The liturgical police gave me a summons for incorrect use of the lectionary. Yesterday’s post was based on a passage from Mark that was used last week, not this week. Sorry about that. To get back on track, Wednesday’s gospel reading from Mark records an odd parable Jesus told about a farmer who leased out his land to tenants who refused to pay their rent. He sent several agents to collect, each of whom they beat up or killed. Finally he sent his son. The tenants seized and killed him, figuring, according to the parable, that they would now be the undisputed owners.

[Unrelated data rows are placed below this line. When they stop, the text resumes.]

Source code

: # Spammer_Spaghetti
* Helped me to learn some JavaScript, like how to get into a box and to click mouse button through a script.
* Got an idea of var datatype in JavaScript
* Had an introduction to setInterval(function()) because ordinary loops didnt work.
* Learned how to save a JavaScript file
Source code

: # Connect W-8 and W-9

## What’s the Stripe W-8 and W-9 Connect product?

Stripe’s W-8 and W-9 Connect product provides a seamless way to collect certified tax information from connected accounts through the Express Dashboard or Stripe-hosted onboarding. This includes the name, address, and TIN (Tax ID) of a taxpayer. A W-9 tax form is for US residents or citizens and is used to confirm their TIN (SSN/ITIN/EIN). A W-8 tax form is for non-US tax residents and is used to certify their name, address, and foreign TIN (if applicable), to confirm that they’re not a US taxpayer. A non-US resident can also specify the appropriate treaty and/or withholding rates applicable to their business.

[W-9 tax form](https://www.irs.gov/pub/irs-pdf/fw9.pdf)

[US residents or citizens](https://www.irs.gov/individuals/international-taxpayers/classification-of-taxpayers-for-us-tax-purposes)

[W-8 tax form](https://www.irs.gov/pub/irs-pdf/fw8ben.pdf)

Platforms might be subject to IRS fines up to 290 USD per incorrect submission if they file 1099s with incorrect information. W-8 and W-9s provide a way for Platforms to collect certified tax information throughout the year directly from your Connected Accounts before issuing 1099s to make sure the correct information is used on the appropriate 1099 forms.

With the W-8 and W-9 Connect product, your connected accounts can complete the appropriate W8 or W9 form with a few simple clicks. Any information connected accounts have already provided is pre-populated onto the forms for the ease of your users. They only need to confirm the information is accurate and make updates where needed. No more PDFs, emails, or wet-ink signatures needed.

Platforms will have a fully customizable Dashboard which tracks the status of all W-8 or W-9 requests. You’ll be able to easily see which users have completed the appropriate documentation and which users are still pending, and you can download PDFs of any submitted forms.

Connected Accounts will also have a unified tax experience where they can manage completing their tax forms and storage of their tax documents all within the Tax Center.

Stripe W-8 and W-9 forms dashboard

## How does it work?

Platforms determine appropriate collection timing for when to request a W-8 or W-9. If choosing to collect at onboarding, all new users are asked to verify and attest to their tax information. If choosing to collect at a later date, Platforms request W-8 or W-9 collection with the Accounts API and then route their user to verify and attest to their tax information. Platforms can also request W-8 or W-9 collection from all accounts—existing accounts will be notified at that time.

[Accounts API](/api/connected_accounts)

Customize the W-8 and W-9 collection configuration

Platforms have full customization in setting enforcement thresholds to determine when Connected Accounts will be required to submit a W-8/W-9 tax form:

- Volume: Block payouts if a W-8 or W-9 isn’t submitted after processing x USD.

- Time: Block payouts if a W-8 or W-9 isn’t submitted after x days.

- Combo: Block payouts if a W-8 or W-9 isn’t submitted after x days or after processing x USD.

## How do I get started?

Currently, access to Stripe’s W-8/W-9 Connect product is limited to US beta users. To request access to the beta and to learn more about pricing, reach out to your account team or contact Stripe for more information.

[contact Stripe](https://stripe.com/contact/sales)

That was the end of the parable. Then Jesus asked his listeners what they thought the owner would do next. Send troops, kill the tenants, and lease it out to more honorable people, they said. Jesus ended the encounter by citing Psalm 118 about the rejected cornerstone, a stone that was God’s own marvelous work, a living stone who would live, not die, no matter what humans tried to do. The meaning of the parable was not lost on religious and political leaders. It gave them one more reason to get rid of this trouble maker before he could do real damage. Who did he think he was, Son of God?

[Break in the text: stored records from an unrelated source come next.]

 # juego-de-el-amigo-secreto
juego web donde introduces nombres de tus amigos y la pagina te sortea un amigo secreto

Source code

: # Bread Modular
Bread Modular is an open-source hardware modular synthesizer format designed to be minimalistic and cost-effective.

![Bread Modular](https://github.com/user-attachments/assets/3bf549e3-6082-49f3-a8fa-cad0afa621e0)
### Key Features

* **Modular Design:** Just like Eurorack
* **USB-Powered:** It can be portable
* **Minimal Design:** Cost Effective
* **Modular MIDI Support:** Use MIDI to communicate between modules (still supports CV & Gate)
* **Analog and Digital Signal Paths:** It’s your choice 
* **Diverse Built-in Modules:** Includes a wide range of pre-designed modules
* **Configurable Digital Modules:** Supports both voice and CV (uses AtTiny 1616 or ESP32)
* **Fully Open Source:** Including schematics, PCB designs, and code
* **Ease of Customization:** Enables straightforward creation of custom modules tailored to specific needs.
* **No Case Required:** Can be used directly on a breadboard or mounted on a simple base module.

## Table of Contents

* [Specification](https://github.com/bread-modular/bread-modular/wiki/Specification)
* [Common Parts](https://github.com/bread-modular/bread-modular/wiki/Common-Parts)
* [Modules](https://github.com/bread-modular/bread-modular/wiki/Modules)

To the shame of the Christian Church, it was this parable, together with other scripture passages used in Holy Week, that appeared to authorize Christians to round up a bunch of local Jews to beat and kill on the grounds that they were the evil tenants, while Christians were the new tenants, the righteous avengers of God, the aggrieved owner, whose son they killed. It all happened a long time ago in the Dark Ages, the work of ignorant people, and we’re not like that anymore. Except we are. The holocaust of WWII didn’t pop out of nowhere. It was the culmination of centuries of anti-Jewish laws and pogroms that permeated the whole of European Christian culture. We have not yet learned our lesson. The resurgence of anti-Jewish fervor is obvious in every place where ultra-nationalism, white supremacy, and neo-Nazi movements gain traction. And they gain traction where common, ordinary, everyday anti-Jewish prejudice is tolerated without objection, perhaps even with a chuckle.

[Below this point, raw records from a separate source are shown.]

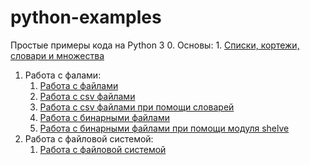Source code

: # python-examples
Простые примеры кода на Python 3
0. Основы:
    1. [Списки, кортежи, словари и множества](https://github.com/zerobot-ru/python-examples/blob/master/basics/basics.py)
1. Работа с фалами:
    1. [Работа с файлами](https://github.com/zerobot-ru/python-examples/blob/master/file/file.py)
    2. [Работа с csv файлами](https://github.com/zerobot-ru/python-examples/blob/master/csv/csv-file.py)
    3. [Работа с csv файлами при помощи словарей](https://github.com/zerobot-ru/python-examples/blob/master/csv/csv-dict.py)
    4. [Работа с бинарными файлами](https://github.com/zerobot-ru/python-examples/blob/master/file/file-binary.py)
    5. [Работа с бинарными файлами при помощи модуля shelve](https://github.com/zerobot-ru/python-examples/blob/master/file/file-shelve.py)
2. Работа с файловой системой:
    1. [Работа с файловой системой](https://github.com/zerobot-ru/python-examples/blob/master/os/file-system.py)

It may be that the secularized West is no longer dominated by church going Christians, but the Holy Week sentiment lingers, aided by radical voices with access to radio, t.v. and social media; abetted by disinterested church going Christians who turn the other way.
If Holy Week is a time for deep examination of self and Church, this lesson, and the history that emanates from it requires truth be told, confession be made, and repentance of life begun again.